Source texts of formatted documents

· · · · · · ·

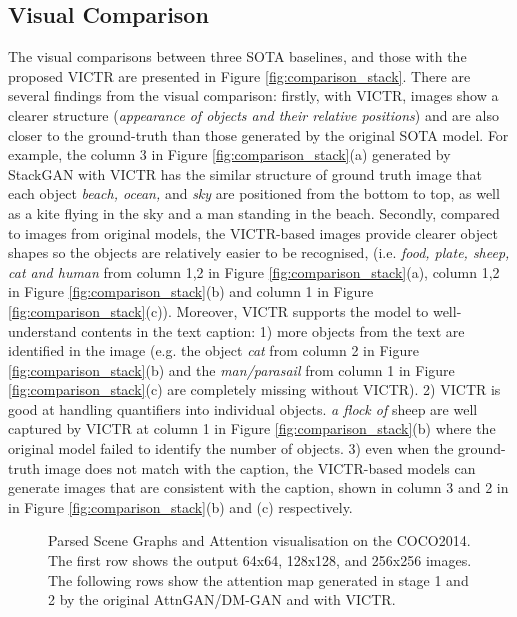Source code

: \documentclass[11pt]{article}
\begin{document}
\subsection{Visual Comparison}
The visual comparisons between three SOTA baselines, and those with the proposed VICTR are presented in Figure \ref{fig:comparison_stack}. There are several findings from the visual comparison: firstly, with VICTR, images show a clearer structure (\textit{appearance of objects and their relative positions}) and are also closer to the ground-truth than those generated by the original SOTA model. For example, the column 3 in Figure \ref{fig:comparison_stack}(a) generated by StackGAN with VICTR has the similar structure of ground truth image that each object \textit{beach, ocean,} and \textit{sky} are positioned from the bottom to top, as well as a kite flying in the sky and a man standing in the beach. Secondly, compared to images from original models, the VICTR-based images provide clearer object shapes so the objects are relatively easier to be recognised, (i.e. \textit{food, plate, sheep, cat and human} from column 1,2 in Figure \ref{fig:comparison_stack}(a), column 1,2 in Figure \ref{fig:comparison_stack}(b) and column 1 in Figure \ref{fig:comparison_stack}(c)). Moreover, VICTR supports the model to well-understand contents in the text caption: 1) more objects from the text are identified in the image (e.g. the object \textit{cat} from column 2 in Figure \ref{fig:comparison_stack}(b) and the \textit{man/parasail} from column 1 in Figure \ref{fig:comparison_stack}(c) are completely missing without VICTR). 2) VICTR is good at handling quantifiers into individual objects. \textit{a flock of} sheep are well captured by VICTR at column 1 in Figure \ref{fig:comparison_stack}(b) where the original model failed to identify the number of objects. 3) even when the ground-truth image does not match with the caption, the VICTR-based models can generate images that are consistent with the caption, shown in column 3 and 2 in in Figure \ref{fig:comparison_stack}(b) and (c) respectively. 




\begin{figure*}[]
\centering
\label{fig:3stage_a}
\label{fig:3stage_b}
  \caption{Parsed Scene Graphs and Attention visualisation on the COCO2014. The first row shows the output 64x64, 128x128, and 256x256 images. The following rows show the attention map generated in stage 1 and 2 by the original AttnGAN/DM-GAN and with VICTR.}
  \label{fig:ATTN_attnmap}
\end{figure*}
\end{document}
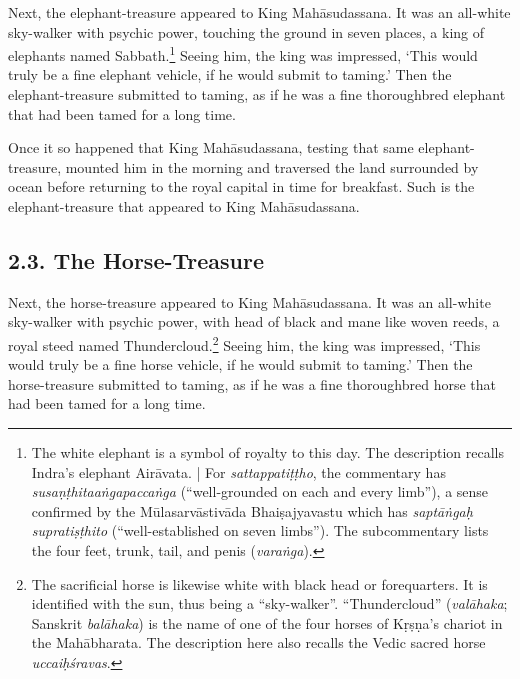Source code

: \documentclass[12pt,openany]{book}%
\begin{document}
Next, the elephant-treasure appeared to King \textsanskrit{Mahāsudassana}. It was an all-white sky-walker with psychic power, touching the ground in seven places, a king of elephants named Sabbath.\footnote{The white elephant is a symbol of royalty to this day. The description recalls Indra’s elephant \textsanskrit{Airāvata}. | For \textit{\textsanskrit{sattappatiṭṭho}}, the commentary has \textit{\textsanskrit{susaṇṭhitaaṅgapaccaṅga}} (“well-grounded on each and every limb”), a sense confirmed by the \textsanskrit{Mūlasarvāstivāda} \textsanskrit{Bhaiṣajyavastu} which has \textit{\textsanskrit{saptāṅgaḥ} \textsanskrit{supratiṣṭhito}} (“well-established on seven limbs”). The subcommentary lists the four feet, trunk, tail, and penis (\textit{\textsanskrit{varaṅga}}). } Seeing him, the king was impressed, ‘This would truly be a fine elephant vehicle, if he would submit to taming.’ Then the elephant-treasure submitted to taming, as if he was a fine thoroughbred elephant that had been tamed for a long time. 

Once it so happened that King \textsanskrit{Mahāsudassana}, testing that same elephant-treasure, mounted him in the morning and traversed the land surrounded by ocean before returning to the royal capital in time for breakfast. Such is the elephant-treasure that appeared to King \textsanskrit{Mahāsudassana}. 

\subsection*{2.3. The Horse-Treasure }

Next, the horse-treasure appeared to King \textsanskrit{Mahāsudassana}. It was an all-white sky-walker with psychic power, with head of black and mane like woven reeds, a royal steed named Thundercloud.\footnote{The sacrificial horse is likewise white with black head or forequarters. It is identified with the sun, thus being a “sky-walker”. “Thundercloud” (\textit{\textsanskrit{valāhaka}}; Sanskrit \textit{\textsanskrit{balāhaka}}) is the name of one of the four horses of \textsanskrit{Kṛṣṇa}’s chariot in the \textsanskrit{Mahābharata}. The description here also recalls the Vedic sacred horse \textit{\textsanskrit{uccaiḥśravas}}. } Seeing him, the king was impressed, ‘This would truly be a fine horse vehicle, if he would submit to taming.’ Then the horse-treasure submitted to taming, as if he was a fine thoroughbred horse that had been tamed for a long time. 
\end{document}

· · · · · · ·

### DIRECTIONS FOR THIS TASK
Without including the pictures, reproduce all entries exactly.

### SOLUTION TO THIS EXERCISE
Source code

: \documentclass[11pt]{article}
\begin{document}
\subsection{Visual Comparison}
The visual comparisons between three SOTA baselines, and those with the proposed VICTR are presented in Figure \ref{fig:comparison_stack}. There are several findings from the visual comparison: firstly, with VICTR, images show a clearer structure (\textit{appearance of objects and their relative positions}) and are also closer to the ground-truth than those generated by the original SOTA model. For example, the column 3 in Figure \ref{fig:comparison_stack}(a) generated by StackGAN with VICTR has the similar structure of ground truth image that each object \textit{beach, ocean,} and \textit{sky} are positioned from the bottom to top, as well as a kite flying in the sky and a man standing in the beach. Secondly, compared to images from original models, the VICTR-based images provide clearer object shapes so the objects are relatively easier to be recognised, (i.e. \textit{food, plate, sheep, cat and human} from column 1,2 in Figure \ref{fig:comparison_stack}(a), column 1,2 in Figure \ref{fig:comparison_stack}(b) and column 1 in Figure \ref{fig:comparison_stack}(c)). Moreover, VICTR supports the model to well-understand contents in the text caption: 1) more objects from the text are identified in the image (e.g. the object \textit{cat} from column 2 in Figure \ref{fig:comparison_stack}(b) and the \textit{man/parasail} from column 1 in Figure \ref{fig:comparison_stack}(c) are completely missing without VICTR). 2) VICTR is good at handling quantifiers into individual objects. \textit{a flock of} sheep are well captured by VICTR at column 1 in Figure \ref{fig:comparison_stack}(b) where the original model failed to identify the number of objects. 3) even when the ground-truth image does not match with the caption, the VICTR-based models can generate images that are consistent with the caption, shown in column 3 and 2 in in Figure \ref{fig:comparison_stack}(b) and (c) respectively. 




\begin{figure*}[]
\centering
\label{fig:3stage_a}
\label{fig:3stage_b}
  \caption{Parsed Scene Graphs and Attention visualisation on the COCO2014. The first row shows the output 64x64, 128x128, and 256x256 images. The following rows show the attention map generated in stage 1 and 2 by the original AttnGAN/DM-GAN and with VICTR.}
  \label{fig:ATTN_attnmap}
\end{figure*}
\end{document}
Source code

: \documentclass[12pt,openany]{book}%
\begin{document}
Next, the elephant-treasure appeared to King \textsanskrit{Mahāsudassana}. It was an all-white sky-walker with psychic power, touching the ground in seven places, a king of elephants named Sabbath.\footnote{The white elephant is a symbol of royalty to this day. The description recalls Indra’s elephant \textsanskrit{Airāvata}. | For \textit{\textsanskrit{sattappatiṭṭho}}, the commentary has \textit{\textsanskrit{susaṇṭhitaaṅgapaccaṅga}} (“well-grounded on each and every limb”), a sense confirmed by the \textsanskrit{Mūlasarvāstivāda} \textsanskrit{Bhaiṣajyavastu} which has \textit{\textsanskrit{saptāṅgaḥ} \textsanskrit{supratiṣṭhito}} (“well-established on seven limbs”). The subcommentary lists the four feet, trunk, tail, and penis (\textit{\textsanskrit{varaṅga}}). } Seeing him, the king was impressed, ‘This would truly be a fine elephant vehicle, if he would submit to taming.’ Then the elephant-treasure submitted to taming, as if he was a fine thoroughbred elephant that had been tamed for a long time. 

Once it so happened that King \textsanskrit{Mahāsudassana}, testing that same elephant-treasure, mounted him in the morning and traversed the land surrounded by ocean before returning to the royal capital in time for breakfast. Such is the elephant-treasure that appeared to King \textsanskrit{Mahāsudassana}. 

\subsection*{2.3. The Horse-Treasure }

Next, the horse-treasure appeared to King \textsanskrit{Mahāsudassana}. It was an all-white sky-walker with psychic power, with head of black and mane like woven reeds, a royal steed named Thundercloud.\footnote{The sacrificial horse is likewise white with black head or forequarters. It is identified with the sun, thus being a “sky-walker”. “Thundercloud” (\textit{\textsanskrit{valāhaka}}; Sanskrit \textit{\textsanskrit{balāhaka}}) is the name of one of the four horses of \textsanskrit{Kṛṣṇa}’s chariot in the \textsanskrit{Mahābharata}. The description here also recalls the Vedic sacred horse \textit{\textsanskrit{uccaiḥśravas}}. } Seeing him, the king was impressed, ‘This would truly be a fine horse vehicle, if he would submit to taming.’ Then the horse-treasure submitted to taming, as if he was a fine thoroughbred horse that had been tamed for a long time. 
\end{document}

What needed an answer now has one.